Ley lines are straight lines that connect culturally historic places of
esoteric interest that are woven into the landscape. However, they are often
considered to be more theoretical than material. Ley lines then had a following
in the Countryside Discovery Movement. And following the publication of The View Over Atlantis (1969)
by John Michell there was a 1970s resurgence through the Earth Mysteries
School, which focused on seeing ley lines as ancient paths that connected
monuments and places of spiritual importance, for example in paganism. Interest
was in the hidden energies between significant points. During this phase a
magazine on the subject was spawned, The
Ley Hunter. In contemporary times, the deep topographer Nick Papadimitriou is
interested in them as part of his work in “answering the call of the county”

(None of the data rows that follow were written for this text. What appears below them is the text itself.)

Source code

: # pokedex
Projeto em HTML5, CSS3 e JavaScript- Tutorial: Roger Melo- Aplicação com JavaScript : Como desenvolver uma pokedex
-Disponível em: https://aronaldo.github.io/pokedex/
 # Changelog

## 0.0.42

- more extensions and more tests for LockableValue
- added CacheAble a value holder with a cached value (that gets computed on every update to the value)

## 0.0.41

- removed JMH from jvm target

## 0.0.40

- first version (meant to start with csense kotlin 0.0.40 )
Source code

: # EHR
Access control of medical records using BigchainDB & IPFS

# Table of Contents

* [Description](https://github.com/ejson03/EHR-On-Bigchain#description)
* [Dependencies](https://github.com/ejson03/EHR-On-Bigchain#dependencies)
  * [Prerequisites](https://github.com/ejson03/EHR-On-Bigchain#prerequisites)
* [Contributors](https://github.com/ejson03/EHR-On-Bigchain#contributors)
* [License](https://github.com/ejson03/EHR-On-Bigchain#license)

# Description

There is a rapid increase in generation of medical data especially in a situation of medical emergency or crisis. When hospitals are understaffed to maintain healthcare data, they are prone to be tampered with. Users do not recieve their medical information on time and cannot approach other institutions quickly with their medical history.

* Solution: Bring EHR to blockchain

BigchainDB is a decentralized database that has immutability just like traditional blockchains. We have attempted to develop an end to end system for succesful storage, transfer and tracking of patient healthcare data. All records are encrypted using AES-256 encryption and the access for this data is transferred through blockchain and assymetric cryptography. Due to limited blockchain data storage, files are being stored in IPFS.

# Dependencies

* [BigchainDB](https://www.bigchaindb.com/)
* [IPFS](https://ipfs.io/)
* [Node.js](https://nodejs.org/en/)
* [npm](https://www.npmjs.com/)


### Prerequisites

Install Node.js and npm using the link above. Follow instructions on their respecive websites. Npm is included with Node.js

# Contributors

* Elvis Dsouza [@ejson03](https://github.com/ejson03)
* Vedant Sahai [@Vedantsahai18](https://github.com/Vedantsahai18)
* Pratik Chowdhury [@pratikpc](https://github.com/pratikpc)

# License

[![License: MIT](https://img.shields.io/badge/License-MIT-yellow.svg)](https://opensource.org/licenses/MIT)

(Papadimitriou 2009). That county being the geographical region of Middlesex.
While you can
obviously read the Wikipedia page on ley lines, some psychogeographers (1) and
Ley line proponents (and deniers) think that Wikipedia is not clear enough
about what a ley line is. This is how Jeff Belanger opens
his blog about his investigation into them:
A study of leys taught me that the current
general idea of what ley lines are is pretty off base. But in researching the
phenomenon, some truly intriguing earth energy mysteries can be
found. There are fairy paths, corpse roads, geister wegen, and a slew of other
supernatural linear features on our planet where people do come for spiritual
experiences, and there are ‘roads’ that ghosts have been reported traveling
down repeatedly (Belanger 2003).
And
after doing his research into their validity, Belanger summarises his
exploration, thus:
Ley
lines certainly started researchers like Devereux down the road of
investigating true spirit paths and other earth energies, and for that, we’re indebted
to Alfred Watkins. But the term ‘ley line’ is not specific enough to describe
any peculiar linear or energy feature on our planet. There are many earth
mysteries that we need to continue to explore with our open minds (ibid.).
However,
I am not writing an article on what ley lines are, exactly, but on something
that might be considered to be akin to the postmodern equivalent of a ley
line…sort of: perambulatory hinges.
Perambulatory
hinges are generally attributed to postmodern space (2). Or should I say, they
are predominantly a postmodern event, occurrence or manifestation. The reason
for this is that, unlike ley lines, they are not formed at places that are
considered to be sacred in their day or have any religious significance (3).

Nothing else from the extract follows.